### Exercise
Whichever lines of the entries hold the word "compose" should be identified and copied.

---- Supplied records

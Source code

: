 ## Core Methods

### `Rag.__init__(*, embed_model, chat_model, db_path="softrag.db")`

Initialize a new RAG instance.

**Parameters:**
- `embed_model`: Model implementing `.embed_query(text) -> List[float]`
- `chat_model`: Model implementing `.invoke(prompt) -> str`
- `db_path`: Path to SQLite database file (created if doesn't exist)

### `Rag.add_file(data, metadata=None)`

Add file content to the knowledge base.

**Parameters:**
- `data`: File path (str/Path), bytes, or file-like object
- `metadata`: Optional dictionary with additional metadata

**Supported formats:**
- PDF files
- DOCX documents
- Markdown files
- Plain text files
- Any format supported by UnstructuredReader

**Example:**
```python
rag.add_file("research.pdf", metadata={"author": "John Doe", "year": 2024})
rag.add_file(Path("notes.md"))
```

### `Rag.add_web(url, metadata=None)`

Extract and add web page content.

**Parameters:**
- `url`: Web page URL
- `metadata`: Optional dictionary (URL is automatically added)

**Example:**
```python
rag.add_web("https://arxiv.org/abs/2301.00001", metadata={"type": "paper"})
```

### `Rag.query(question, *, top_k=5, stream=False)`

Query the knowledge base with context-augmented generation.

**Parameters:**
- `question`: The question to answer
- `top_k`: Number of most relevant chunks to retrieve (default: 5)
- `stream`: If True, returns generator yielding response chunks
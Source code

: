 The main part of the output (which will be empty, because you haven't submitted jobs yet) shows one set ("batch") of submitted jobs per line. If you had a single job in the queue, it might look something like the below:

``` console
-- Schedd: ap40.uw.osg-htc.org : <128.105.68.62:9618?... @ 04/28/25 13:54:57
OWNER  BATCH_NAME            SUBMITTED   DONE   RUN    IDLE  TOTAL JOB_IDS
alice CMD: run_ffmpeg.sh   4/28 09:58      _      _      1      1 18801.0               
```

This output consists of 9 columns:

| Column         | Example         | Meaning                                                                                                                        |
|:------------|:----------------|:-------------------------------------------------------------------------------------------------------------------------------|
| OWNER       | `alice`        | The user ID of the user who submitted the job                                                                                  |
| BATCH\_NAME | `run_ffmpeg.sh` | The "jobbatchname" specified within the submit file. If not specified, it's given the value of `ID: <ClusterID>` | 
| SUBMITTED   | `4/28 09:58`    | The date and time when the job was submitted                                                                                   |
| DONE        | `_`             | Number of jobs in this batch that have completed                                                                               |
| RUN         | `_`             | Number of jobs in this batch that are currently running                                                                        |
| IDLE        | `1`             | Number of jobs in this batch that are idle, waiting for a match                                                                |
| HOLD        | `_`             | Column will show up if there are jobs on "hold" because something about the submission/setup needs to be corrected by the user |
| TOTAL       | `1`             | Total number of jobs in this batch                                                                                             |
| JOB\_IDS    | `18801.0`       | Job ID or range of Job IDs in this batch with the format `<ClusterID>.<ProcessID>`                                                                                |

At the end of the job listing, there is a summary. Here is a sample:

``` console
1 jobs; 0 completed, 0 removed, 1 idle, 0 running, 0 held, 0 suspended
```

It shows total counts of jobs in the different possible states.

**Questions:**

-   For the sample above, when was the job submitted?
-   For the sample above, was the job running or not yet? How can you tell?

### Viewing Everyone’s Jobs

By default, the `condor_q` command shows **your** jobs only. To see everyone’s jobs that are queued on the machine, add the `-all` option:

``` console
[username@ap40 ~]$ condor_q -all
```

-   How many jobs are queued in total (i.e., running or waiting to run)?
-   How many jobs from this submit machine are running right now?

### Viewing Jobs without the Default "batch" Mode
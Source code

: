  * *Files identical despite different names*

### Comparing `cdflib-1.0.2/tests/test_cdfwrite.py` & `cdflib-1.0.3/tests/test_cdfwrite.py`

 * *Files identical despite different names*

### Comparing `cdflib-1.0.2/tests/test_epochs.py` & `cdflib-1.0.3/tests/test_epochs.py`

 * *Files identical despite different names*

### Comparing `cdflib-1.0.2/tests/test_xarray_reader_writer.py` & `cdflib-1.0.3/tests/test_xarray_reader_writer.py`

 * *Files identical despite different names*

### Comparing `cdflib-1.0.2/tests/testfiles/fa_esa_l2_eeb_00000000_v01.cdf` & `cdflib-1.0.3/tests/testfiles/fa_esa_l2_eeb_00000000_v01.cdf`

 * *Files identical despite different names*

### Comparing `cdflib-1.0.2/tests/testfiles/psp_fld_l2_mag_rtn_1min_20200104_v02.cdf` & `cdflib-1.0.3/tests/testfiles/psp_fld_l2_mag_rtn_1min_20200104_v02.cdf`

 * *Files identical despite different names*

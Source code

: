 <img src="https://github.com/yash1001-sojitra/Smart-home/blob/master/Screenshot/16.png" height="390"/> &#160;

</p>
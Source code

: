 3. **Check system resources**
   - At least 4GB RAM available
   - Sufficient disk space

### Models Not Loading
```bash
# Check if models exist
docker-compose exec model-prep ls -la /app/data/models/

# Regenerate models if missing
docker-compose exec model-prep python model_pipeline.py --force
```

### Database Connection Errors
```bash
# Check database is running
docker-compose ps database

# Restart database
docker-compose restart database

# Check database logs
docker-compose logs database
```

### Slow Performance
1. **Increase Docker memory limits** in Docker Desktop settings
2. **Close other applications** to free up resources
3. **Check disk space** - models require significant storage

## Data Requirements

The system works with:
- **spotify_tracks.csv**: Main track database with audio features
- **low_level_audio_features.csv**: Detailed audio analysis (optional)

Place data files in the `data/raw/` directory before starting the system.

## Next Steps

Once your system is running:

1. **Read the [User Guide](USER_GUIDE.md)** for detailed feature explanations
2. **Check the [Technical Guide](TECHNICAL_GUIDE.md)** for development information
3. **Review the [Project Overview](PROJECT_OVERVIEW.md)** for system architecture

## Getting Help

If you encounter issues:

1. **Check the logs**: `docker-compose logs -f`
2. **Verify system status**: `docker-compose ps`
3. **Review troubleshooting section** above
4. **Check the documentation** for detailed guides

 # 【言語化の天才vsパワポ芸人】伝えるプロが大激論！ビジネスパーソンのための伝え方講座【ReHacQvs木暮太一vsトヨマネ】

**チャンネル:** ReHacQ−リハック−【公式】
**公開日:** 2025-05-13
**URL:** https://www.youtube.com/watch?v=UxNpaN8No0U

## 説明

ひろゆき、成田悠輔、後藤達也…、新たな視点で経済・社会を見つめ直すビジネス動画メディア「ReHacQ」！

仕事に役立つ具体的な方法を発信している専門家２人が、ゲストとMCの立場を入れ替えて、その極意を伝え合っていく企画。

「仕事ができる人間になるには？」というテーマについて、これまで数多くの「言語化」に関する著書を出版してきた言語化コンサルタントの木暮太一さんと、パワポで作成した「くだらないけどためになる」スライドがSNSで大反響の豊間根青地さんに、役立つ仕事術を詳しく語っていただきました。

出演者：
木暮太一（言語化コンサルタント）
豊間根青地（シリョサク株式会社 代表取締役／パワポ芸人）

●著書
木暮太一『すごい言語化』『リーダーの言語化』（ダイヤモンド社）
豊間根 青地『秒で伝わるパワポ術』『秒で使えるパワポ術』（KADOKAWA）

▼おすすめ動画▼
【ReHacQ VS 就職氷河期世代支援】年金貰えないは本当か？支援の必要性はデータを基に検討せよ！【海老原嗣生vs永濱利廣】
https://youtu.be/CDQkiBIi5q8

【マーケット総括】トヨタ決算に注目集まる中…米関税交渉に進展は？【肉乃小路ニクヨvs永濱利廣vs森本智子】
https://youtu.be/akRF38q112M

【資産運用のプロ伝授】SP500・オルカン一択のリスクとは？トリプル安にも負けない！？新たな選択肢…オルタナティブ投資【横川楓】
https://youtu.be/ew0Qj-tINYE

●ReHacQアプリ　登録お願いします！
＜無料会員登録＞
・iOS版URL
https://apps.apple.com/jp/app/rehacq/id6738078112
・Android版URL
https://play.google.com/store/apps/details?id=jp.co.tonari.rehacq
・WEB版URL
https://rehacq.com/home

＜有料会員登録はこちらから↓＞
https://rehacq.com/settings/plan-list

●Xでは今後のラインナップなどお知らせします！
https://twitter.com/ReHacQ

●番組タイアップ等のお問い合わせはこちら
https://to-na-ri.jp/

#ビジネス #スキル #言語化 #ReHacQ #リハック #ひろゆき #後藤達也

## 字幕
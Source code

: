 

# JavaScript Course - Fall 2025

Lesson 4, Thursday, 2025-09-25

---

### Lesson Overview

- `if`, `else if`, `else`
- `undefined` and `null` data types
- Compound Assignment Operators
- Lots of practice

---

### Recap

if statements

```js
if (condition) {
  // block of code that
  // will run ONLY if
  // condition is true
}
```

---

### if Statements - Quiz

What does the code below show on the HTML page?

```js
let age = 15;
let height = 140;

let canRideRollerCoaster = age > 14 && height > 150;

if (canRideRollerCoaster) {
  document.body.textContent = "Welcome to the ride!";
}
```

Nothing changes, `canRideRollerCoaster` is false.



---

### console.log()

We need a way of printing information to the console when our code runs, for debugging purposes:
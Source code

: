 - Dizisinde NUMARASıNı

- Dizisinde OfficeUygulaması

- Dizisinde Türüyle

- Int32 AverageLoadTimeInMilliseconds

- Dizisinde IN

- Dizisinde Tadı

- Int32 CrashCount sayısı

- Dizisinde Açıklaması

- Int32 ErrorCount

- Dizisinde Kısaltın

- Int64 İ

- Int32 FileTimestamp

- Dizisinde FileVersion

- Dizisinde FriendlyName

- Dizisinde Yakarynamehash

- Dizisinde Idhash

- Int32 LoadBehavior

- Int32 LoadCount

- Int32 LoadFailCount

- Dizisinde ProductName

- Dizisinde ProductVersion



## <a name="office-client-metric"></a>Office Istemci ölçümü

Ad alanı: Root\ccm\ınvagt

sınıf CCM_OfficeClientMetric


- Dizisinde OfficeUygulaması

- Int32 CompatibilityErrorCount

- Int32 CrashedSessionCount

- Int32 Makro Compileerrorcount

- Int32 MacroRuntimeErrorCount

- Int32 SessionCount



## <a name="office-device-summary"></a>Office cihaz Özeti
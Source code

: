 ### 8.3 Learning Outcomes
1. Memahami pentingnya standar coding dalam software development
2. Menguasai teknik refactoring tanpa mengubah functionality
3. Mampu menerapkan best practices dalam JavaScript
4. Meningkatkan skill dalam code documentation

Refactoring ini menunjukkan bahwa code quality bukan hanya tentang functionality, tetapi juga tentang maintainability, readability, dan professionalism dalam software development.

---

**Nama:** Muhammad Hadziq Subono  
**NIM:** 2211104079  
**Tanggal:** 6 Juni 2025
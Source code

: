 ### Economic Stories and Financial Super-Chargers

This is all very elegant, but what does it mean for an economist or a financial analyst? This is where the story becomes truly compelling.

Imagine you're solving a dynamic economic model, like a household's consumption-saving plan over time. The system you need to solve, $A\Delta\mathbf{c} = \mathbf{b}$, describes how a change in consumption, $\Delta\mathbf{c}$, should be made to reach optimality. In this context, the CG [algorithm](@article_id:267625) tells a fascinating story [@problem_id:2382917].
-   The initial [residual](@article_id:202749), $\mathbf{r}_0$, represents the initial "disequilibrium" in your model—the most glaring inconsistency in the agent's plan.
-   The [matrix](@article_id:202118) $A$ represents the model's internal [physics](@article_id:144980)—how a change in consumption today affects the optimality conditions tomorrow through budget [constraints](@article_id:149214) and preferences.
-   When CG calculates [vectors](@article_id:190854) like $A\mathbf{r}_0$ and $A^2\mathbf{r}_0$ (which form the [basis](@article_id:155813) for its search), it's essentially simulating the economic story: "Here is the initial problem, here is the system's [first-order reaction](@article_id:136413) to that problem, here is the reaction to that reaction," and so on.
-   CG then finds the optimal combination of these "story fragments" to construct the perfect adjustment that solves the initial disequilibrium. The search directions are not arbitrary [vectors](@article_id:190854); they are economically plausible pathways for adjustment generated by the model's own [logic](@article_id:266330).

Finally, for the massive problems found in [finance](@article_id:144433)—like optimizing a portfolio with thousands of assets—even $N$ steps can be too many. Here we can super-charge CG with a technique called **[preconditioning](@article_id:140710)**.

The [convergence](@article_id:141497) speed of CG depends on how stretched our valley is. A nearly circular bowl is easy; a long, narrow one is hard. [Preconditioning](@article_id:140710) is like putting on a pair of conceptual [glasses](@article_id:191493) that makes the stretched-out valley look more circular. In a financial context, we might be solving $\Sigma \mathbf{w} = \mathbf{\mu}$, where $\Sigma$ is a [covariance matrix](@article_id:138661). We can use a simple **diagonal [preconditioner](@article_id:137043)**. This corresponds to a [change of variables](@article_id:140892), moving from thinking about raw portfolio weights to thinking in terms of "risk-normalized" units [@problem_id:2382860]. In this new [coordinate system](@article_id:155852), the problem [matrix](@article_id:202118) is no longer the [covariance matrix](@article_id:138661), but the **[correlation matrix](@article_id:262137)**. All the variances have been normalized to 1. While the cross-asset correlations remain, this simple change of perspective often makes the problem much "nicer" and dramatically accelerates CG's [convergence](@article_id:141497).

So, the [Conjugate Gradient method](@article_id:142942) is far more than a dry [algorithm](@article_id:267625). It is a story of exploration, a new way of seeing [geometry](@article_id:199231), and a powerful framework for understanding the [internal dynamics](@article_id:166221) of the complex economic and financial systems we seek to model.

--------

### Response to the exercise
docker-compose exec model-prep ls -la /app/data/models/
docker-compose exec model-prep python model_pipeline.py --force
docker-compose ps database
docker-compose restart database
docker-compose logs database
1. **Check the logs**: `docker-compose logs -f`
2. **Verify system status**: `docker-compose ps`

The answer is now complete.